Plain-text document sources

========

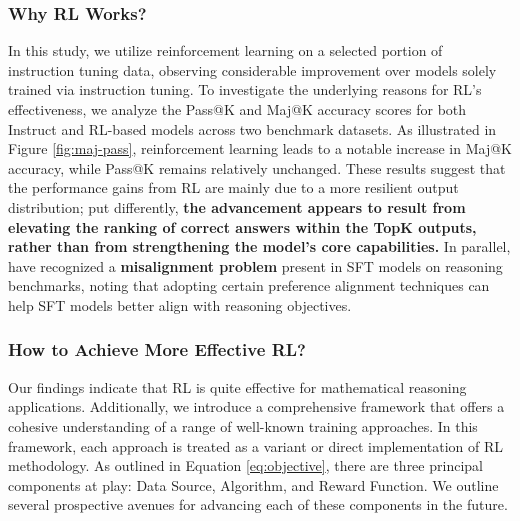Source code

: \begin{itemize}[topsep=0pt]
\begin{itemize}[topsep=0pt]
\subsubsection{Why RL Works?} In this study, we utilize reinforcement learning on a selected portion of instruction tuning data, observing considerable improvement over models solely trained via instruction tuning. To investigate the underlying reasons for RL’s effectiveness, we analyze the Pass@K and Maj@K accuracy scores for both Instruct and RL-based models across two benchmark datasets. As illustrated in Figure \ref{fig:maj-pass}, reinforcement learning leads to a notable increase in Maj@K accuracy, while Pass@K remains relatively unchanged. These results suggest that the performance gains from RL are mainly due to a more resilient output distribution; put differently, \textbf{the advancement appears to result from elevating the ranking of correct answers within the TopK outputs, rather than from strengthening the model's core capabilities.} In parallel, \citep{wang2023making} have recognized a \textbf{misalignment problem} present in SFT models on reasoning benchmarks, noting that adopting certain preference alignment techniques \citep{yuan2023rrhf,song2023preference,wang2023making} can help SFT models better align with reasoning objectives.

\subsubsection{How to Achieve More Effective RL?}
\label{sec:effec_rl}
Our findings indicate that RL is quite effective for mathematical reasoning applications. Additionally, we introduce a comprehensive framework that offers a cohesive understanding of a range of well-known training approaches. In this framework, each approach is treated as a variant or direct implementation of RL methodology. As outlined in Equation \ref{eq:objective}, there are three principal components at play: Data Source, Algorithm, and Reward Function. We outline several prospective avenues for advancing each of these components in the future.


\end{itemize}
\end{itemize}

========

What to produce: Count the lines of the data that hold the string "itemize". The answer should be that number alone.

Answer box: 4